Gocce d’acqua fredde e pungenti come spilli cadono sul mio viso e dentro me.
Questa notte il cielo, nero e senza stelle, mi sta suggerendo di confidarmi con lui, di aprirmi, di esprimergli tutto quello che sento, smettendo di tenermi tutto sepolto nel profondo della parte più nascosta del mio cuore.
Non si può fingere di stare bene, quando dentro una bestia ci sta dilaniando dolorosamente.
Questo rabbioso essere, che con le sue affilate unghie graffia, con i suoi denti aguzzi azzanna, urla e si muove disperato, è la tristezza, che sta inesorabilmente annientando ogni parte di me.

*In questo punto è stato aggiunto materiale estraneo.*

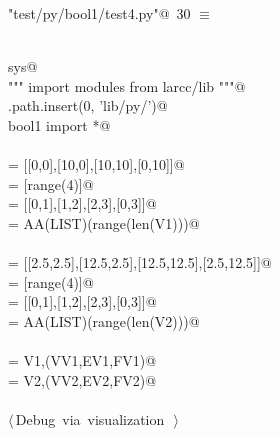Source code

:\documentclass[11pt,oneside]{article}	%
\begin{document}
\begin{flushleft} \small \label{scrap38}
\protect{}\verb@"test/py/bool1/test4.py"@\nobreak\ {\footnotesize 30 }$\equiv$
\vspace{-1ex}
\begin{list}{}{} \item
\mbox{}\verb@@\\
\mbox{}\verb@import sys@\\
\mbox{}\verb@""" import modules from larcc/lib """@\\
\mbox{}\verb@sys.path.insert(0, 'lib/py/')@\\
\mbox{}\verb@from bool1 import *@\\
\mbox{}\verb@@\\
\mbox{} = [[0,0],[10,0],[10,10],[0,10]]@\\
\mbox{} = [range(4)]@\\
\mbox{} = [[0,1],[1,2],[2,3],[0,3]]@\\
\mbox{} = AA(LIST)(range(len(V1)))@\\
\mbox{}\verb@@\\
\mbox{} = [[2.5,2.5],[12.5,2.5],[12.5,12.5],[2.5,12.5]]@\\
\mbox{} = [range(4)]@\\
\mbox{} = [[0,1],[1,2],[2,3],[0,3]]@\\
\mbox{} = AA(LIST)(range(len(V2)))@\\
\mbox{}\verb@@\\
\mbox{} = V1,(VV1,EV1,FV1)@\\
\mbox{} = V2,(VV2,EV2,FV2)@\\
\mbox{}\verb@@\\
\mbox{}\verb@@\hbox{$\langle\,$Debug via visualization\nobreak\ {\footnotesize {}}$\,\rangle$}\verb@@\\
\mbox{}\verb@@{\NWsep}
\end{list}
\vspace{-2ex}
\end{flushleft}

\end{document}
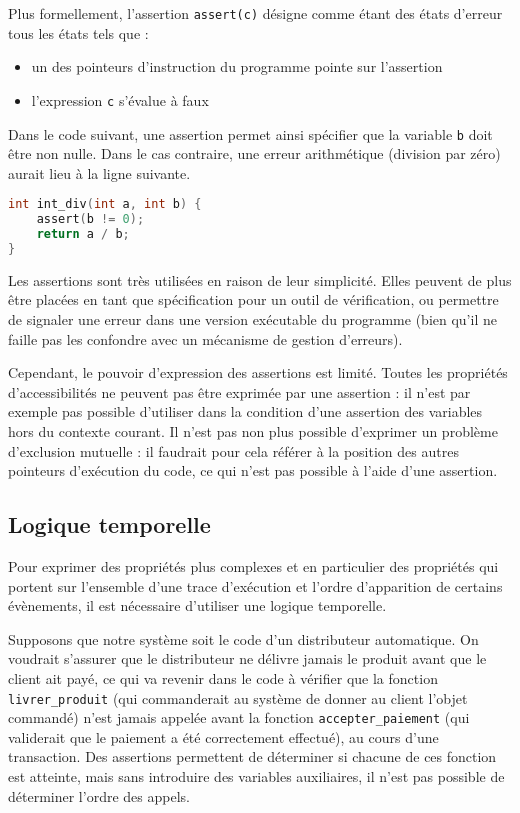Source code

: Plus formellement, l'assertion \lstinline!assert(c)! désigne comme étant des
états d'erreur tous les états tels que :

\begin{itemize}
\item
  un des pointeurs d'instruction du programme pointe sur l'assertion
\item
  l'expression \lstinline!c! s'évalue à faux
\end{itemize}

Dans le code suivant, une assertion permet ainsi spécifier que la variable
\lstinline!b! doit être non nulle. Dans le cas contraire, une erreur
arithmétique (division par zéro) aurait lieu à la ligne suivante.

\begin{lstlisting}[language=C]
int int_div(int a, int b) {
    assert(b != 0);
    return a / b;
}
\end{lstlisting}

Les assertions sont très utilisées en raison de leur simplicité.
Elles peuvent de plus être placées en tant que spécification pour un outil de
vérification, ou permettre de signaler une erreur dans une version exécutable
du programme (bien qu'il ne faille pas les confondre avec un mécanisme de
gestion d'erreurs).

Cependant, le pouvoir d'expression des assertions est limité. Toutes les
propriétés d'accessibilités ne peuvent pas être exprimée par une assertion : il
n'est par exemple pas possible d'utiliser dans la condition d'une assertion des
variables hors du contexte courant. Il n'est pas non plus possible d'exprimer un
problème d'exclusion mutuelle : il faudrait pour cela référer à la position des
autres pointeurs d'exécution du code, ce qui n'est pas possible à l'aide d'une
assertion.

\subsection{Logique temporelle}

Pour exprimer des propriétés plus complexes et en particulier des propriétés qui
portent sur l'ensemble d'une trace d'exécution et l'ordre d'apparition de
certains évènements, il est nécessaire d'utiliser une logique temporelle.

Supposons que notre système soit le code d'un distributeur automatique.
On voudrait s'assurer que le distributeur ne délivre jamais le produit
avant que le client ait payé, ce qui va revenir dans le code à vérifier
que la fonction \lstinline!livrer_produit! (qui commanderait au système
de donner au client l'objet commandé) n'est jamais appelée avant la
fonction \lstinline!accepter_paiement! (qui validerait que le paiement a
été correctement effectué), au cours d'une transaction. Des assertions
permettent de déterminer si chacune de ces fonction est atteinte, mais
sans introduire des variables auxiliaires, il n'est pas possible de
déterminer l'ordre des appels.

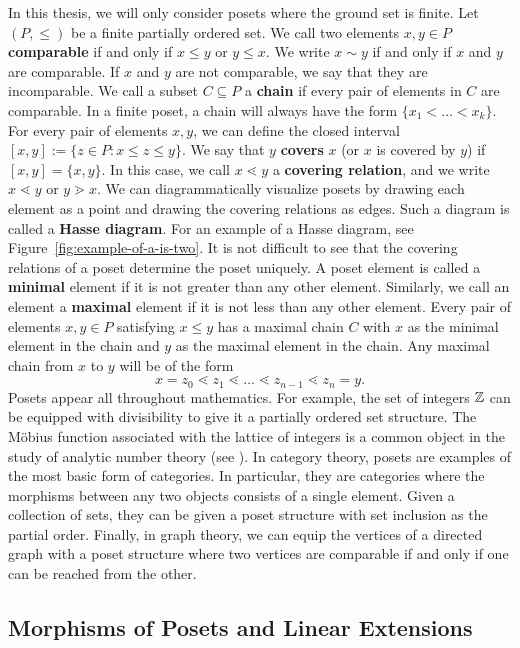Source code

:\documentclass{puthesis-UG}
\begin{document}
In this thesis, we will only consider posets where the ground set is finite. Let $(P, \leq)$ be a finite partially ordered set. We call two elements $x, y \in P$ \textbf{comparable} if and only if $x \leq y$ or $y \leq x$. We write $x \sim y$ if and only if $x$ and $y$ are comparable. If $x$ and $y$ are not comparable, we say that they are incomparable. We call a subset $C \subseteq P$ a \textbf{chain} if every pair of elements in $C$ are comparable. In a finite poset, a chain will always have the form $\{x_1 < \ldots < x_k\}$. For every pair of elements $x, y$, we can define the closed interval $[x, y] := \{z \in P : x \leq z \leq y\}$. We say that $y$ \textbf{covers} $x$ (or $x$ is covered by $y$) if $[x, y] = \{x, y\}$. In this case, we call $x \lessdot y$ a \textbf{covering relation}, and we write $x \lessdot y$ or $y \gtrdot x$. We can diagrammatically visualize posets by drawing each element as a point and drawing the covering relations as edges. Such a diagram is called a \textbf{Hasse diagram}. For an example of a Hasse diagram, see Figure~\ref{fig:example-of-a-is-two}. It is not difficult to see that the covering relations of a poset determine the poset uniquely. A poset element is called a \textbf{minimal} element if it is not greater than any other element. Similarly, we call an element a \textbf{maximal} element if it is not less than any other element. Every pair of elements $x, y \in P$ satisfying $x \leq y$ has a maximal chain $C$ with $x$ as the minimal element in the chain and $y$ as the maximal element in the chain. Any maximal chain from $x$ to $y$ will be of the form 
\[
	x = z_0 \lessdot z_1 \lessdot \ldots \lessdot z_{n-1} \lessdot z_n = y. 
\]
Posets appear all throughout mathematics. For example, the set of integers $\mathbb{Z}$ can be equipped with divisibility to give it a partially ordered set structure. The M\"obius function associated with the lattice of integers is a common object in the study of analytic number theory (see \cite{Apostol2013-an}). In category theory, posets are examples of the most basic form of categories. In particular, they are categories where the morphisms between any two objects consists of a single element. Given a collection of sets, they can be given a poset structure with set inclusion as the partial order. Finally, in graph theory, we can equip the vertices of a directed graph with a poset structure where two vertices are comparable if and only if one can be reached from the other. 

\subsection{Morphisms of Posets and Linear Extensions}
\end{document}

Sto camminando avvolta da un misero impermeabile nero, tale solo di nome. I capelli mi si appiccicano, pesanti, sul volto e sbatto velocemente le palpebre imperlate di pioggia e lacrime, evitando di scomporre le braccia, conserte all’altezza del mio seno. I pantaloni sono sottili, troppo sottili, rispetto a questa temperatura quasi invernale. Sopporto stoicamente il dolore dei miei piedi dovuto all’esagerata altezza dei miei tacchi.
Per la strada sento gli apprezzamenti volgari che gente mai vista mi rivolge. Imperterrita, continuo il mio cammino verso una meta inesistente.
Qualcuno, tra i più socievoli di loro, mi si è avvicinato, mi ha rivolto qualche domanda, ha provato a conoscermi oltre il mio aspetto fisico, ma dopo pochi mesi si è nuovamente allontanato da me.
Ed io l’ho lasciato andare.
Non voglio costringere nessuno a stare insieme a me se non gli è gradito farlo.
Altri, invece, coloro i quali interpretano il ruolo dei più coraggiosi e altruisti, dopo il tempo passato con me, sia esso stato un giorno, un mese o un anno, ritengono di avermi già inquadrato, come si suol dire.
Dio solo sa quanto sbaglino.
Considerano veri i sorrisi facili e l’allegria che dipingo sul mio volto tutte le mattine, sperando che ogni nuovo giorno sia diverso da quello squallido che l’ha preceduto.
Voglio illudermi di poter piacere a qualcuno.
Prego affinchè chiunque mi giri intorno mi sia davvero affezionato.
Ne ho abbastanza di mandar giù bocconi sempre più amari.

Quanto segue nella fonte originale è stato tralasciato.